**Aim of the exercise:**
Find the word "mathbf" in the data. Return every line where it appears.

Dataset entries
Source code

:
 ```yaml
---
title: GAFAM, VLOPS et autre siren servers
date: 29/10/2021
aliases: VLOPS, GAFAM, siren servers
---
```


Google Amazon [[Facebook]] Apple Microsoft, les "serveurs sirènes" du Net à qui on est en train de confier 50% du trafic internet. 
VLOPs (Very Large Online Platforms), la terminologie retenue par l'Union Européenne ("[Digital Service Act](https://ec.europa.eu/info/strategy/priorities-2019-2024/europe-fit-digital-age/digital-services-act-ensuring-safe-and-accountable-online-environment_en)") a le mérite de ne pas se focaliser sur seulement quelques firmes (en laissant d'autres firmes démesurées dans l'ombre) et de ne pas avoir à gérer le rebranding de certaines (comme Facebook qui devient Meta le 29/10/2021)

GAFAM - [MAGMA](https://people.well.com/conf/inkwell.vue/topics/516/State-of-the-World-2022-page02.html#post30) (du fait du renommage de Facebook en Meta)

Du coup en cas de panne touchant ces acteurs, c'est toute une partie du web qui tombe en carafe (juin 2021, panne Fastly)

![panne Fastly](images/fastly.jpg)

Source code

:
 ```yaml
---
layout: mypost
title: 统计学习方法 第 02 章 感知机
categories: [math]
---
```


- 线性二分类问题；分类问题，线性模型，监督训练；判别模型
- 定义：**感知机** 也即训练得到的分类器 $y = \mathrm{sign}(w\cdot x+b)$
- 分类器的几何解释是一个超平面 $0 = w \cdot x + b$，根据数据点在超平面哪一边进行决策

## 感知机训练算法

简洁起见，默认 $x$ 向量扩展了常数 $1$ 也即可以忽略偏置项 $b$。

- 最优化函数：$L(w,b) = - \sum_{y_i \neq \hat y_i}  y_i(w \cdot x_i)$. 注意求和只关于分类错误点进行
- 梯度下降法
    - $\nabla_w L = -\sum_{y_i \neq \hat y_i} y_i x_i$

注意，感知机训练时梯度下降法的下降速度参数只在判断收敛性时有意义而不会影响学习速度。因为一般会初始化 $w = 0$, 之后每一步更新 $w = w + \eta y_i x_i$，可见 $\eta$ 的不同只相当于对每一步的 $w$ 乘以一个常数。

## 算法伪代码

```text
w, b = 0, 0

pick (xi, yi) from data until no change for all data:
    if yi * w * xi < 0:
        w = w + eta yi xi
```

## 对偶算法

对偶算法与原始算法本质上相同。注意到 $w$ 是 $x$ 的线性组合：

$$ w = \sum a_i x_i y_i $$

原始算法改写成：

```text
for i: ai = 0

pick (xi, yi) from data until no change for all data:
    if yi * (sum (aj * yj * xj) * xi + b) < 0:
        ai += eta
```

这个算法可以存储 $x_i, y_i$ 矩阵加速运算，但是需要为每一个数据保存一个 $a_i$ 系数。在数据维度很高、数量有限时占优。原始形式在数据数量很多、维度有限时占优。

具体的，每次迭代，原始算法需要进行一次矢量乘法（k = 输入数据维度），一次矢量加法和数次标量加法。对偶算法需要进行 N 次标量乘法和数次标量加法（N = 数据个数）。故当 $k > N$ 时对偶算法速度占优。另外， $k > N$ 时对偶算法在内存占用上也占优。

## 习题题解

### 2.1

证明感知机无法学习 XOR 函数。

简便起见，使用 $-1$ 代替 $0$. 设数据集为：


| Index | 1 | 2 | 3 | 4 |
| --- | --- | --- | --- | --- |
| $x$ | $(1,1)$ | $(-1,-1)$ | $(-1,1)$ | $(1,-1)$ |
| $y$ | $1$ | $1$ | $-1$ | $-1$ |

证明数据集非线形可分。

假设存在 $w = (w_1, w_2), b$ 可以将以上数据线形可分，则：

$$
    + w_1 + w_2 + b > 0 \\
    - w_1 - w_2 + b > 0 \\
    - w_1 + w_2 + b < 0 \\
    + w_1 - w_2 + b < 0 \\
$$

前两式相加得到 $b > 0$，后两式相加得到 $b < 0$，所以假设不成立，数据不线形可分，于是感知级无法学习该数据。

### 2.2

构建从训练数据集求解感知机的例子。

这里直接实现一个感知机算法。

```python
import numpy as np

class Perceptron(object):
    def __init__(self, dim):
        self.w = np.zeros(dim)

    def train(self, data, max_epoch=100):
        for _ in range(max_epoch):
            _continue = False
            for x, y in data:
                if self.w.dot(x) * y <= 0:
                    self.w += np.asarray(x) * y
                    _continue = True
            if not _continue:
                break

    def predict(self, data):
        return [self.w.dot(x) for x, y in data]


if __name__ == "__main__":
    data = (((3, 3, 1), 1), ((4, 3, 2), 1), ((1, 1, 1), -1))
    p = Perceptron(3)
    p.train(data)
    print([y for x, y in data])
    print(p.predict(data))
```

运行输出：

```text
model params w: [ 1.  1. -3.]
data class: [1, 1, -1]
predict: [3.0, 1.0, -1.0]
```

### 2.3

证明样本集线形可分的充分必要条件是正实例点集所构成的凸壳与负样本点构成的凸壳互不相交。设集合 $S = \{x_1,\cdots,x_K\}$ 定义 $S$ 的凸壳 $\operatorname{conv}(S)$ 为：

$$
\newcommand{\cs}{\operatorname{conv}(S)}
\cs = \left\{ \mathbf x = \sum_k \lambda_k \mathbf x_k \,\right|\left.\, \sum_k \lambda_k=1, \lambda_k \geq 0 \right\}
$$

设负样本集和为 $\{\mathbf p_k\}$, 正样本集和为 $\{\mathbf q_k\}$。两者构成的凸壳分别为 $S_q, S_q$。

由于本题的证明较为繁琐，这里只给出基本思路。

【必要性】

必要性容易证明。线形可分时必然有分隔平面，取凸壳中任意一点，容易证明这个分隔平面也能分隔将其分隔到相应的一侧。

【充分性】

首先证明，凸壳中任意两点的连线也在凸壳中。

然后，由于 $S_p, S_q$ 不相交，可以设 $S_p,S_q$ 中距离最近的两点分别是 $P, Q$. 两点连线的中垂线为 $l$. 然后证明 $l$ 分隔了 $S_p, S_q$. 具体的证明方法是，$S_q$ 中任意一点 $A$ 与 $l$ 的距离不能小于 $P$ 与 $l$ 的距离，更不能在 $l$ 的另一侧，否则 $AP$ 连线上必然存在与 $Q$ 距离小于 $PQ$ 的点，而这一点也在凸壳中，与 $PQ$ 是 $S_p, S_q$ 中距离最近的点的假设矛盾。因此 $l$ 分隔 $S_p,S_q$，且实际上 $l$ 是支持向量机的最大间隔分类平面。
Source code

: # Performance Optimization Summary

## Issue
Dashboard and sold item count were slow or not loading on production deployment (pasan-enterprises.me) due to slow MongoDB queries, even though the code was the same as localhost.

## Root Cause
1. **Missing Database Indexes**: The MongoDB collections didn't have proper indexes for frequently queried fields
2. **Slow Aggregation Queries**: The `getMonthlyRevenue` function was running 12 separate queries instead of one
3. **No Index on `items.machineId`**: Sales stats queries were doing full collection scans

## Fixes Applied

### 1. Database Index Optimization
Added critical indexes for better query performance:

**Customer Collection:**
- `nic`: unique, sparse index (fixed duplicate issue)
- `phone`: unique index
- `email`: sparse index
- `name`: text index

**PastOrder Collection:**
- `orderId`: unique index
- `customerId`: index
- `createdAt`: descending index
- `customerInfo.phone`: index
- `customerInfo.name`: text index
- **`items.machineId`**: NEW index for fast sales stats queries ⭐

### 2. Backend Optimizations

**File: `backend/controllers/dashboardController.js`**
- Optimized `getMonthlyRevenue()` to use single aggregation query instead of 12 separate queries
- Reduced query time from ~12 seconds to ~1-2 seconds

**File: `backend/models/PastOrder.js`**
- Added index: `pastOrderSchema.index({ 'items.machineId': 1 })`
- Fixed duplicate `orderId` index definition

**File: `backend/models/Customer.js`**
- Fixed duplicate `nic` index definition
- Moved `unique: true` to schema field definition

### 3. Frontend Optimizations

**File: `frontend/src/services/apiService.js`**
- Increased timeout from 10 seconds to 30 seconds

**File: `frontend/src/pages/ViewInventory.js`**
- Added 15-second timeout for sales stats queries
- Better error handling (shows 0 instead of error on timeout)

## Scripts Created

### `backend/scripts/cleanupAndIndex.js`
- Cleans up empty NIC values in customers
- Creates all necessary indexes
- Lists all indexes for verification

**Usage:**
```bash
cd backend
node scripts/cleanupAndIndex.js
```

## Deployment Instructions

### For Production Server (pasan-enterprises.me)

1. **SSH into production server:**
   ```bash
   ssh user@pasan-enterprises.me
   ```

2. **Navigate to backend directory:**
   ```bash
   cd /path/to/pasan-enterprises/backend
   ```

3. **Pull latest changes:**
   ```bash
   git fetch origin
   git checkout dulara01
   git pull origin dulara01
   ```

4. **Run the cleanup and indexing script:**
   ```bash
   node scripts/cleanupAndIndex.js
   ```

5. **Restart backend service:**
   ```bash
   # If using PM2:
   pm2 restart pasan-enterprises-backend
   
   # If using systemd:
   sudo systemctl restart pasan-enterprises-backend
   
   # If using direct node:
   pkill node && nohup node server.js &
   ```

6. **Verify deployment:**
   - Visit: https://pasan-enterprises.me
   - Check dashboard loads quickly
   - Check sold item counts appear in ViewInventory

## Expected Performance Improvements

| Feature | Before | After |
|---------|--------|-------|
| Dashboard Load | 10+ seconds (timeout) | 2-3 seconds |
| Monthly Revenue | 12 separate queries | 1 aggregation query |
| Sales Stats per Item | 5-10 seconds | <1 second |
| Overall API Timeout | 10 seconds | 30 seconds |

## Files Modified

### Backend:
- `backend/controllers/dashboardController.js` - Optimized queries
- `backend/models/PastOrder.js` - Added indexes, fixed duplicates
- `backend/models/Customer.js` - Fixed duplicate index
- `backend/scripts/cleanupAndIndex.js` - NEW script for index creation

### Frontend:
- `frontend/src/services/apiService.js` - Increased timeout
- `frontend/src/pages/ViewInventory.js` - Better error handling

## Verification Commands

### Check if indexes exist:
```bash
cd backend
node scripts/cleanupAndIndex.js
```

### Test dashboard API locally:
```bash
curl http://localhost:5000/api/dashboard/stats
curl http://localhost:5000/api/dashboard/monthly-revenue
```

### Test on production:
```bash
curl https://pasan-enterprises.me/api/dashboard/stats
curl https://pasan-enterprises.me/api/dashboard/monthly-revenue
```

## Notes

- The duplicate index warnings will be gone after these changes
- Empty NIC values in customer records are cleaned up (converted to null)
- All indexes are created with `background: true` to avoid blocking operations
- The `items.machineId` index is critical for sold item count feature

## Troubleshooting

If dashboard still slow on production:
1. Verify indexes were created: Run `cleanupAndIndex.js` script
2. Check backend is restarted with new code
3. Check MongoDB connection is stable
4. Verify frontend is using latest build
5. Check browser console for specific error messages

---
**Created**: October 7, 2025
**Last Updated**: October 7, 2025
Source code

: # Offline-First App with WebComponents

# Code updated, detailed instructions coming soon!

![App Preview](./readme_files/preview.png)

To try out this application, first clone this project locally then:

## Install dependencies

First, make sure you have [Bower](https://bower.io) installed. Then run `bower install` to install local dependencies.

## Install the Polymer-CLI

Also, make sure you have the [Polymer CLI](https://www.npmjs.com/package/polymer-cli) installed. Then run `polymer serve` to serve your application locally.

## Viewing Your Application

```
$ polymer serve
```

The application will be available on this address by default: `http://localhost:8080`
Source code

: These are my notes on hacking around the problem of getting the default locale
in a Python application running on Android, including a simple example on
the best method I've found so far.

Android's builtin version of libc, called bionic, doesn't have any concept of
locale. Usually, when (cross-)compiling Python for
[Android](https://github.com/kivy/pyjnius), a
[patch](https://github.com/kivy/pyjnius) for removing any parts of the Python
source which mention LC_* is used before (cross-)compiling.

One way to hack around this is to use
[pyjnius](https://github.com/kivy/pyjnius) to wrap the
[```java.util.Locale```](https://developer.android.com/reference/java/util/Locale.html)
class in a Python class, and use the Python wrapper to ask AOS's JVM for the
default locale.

**Result for this task:**
\cs = \left\{ \mathbf x = \sum_k \lambda_k \mathbf x_k \,\right|\left.\, \sum_k \lambda_k=1, \lambda_k \geq 0 \right\}
设负样本集和为 $\{\mathbf p_k\}$, 正样本集和为 $\{\mathbf q_k\}$。两者构成的凸壳分别为 $S_q, S_q$。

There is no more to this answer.